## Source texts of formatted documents
________________________
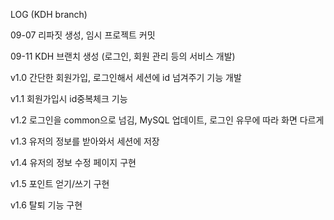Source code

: LOG (KDH branch)

09-07 리파짓 생성, 임시 프로젝트 커밋

09-11 KDH 브랜치 생성 (로그인, 회원 관리 등의 서비스 개발)

v1.0 간단한 회원가입, 로그인해서 세션에 id 넘겨주기 기능 개발

v1.1 회원가입시 id중복체크 기능

v1.2 로그인을 common으로 넘김, MySQL 업데이트, 로그인 유무에 따라 화면 다르게

v1.3 유저의 정보를 받아와서 세션에 저장

v1.4 유저의 정보 수정 페이지 구현

v1.5 포인트 얻기/쓰기 구현

v1.6 탈퇴 기능 구현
________________________
## DESCRIPTION OF THE TASK
Drop the images and quote the entries word for word.

## REPLY
Source code

: LOG (KDH branch)

09-07 리파짓 생성, 임시 프로젝트 커밋

09-11 KDH 브랜치 생성 (로그인, 회원 관리 등의 서비스 개발)

v1.0 간단한 회원가입, 로그인해서 세션에 id 넘겨주기 기능 개발

v1.1 회원가입시 id중복체크 기능

v1.2 로그인을 common으로 넘김, MySQL 업데이트, 로그인 유무에 따라 화면 다르게

v1.3 유저의 정보를 받아와서 세션에 저장

v1.4 유저의 정보 수정 페이지 구현

v1.5 포인트 얻기/쓰기 구현

v1.6 탈퇴 기능 구현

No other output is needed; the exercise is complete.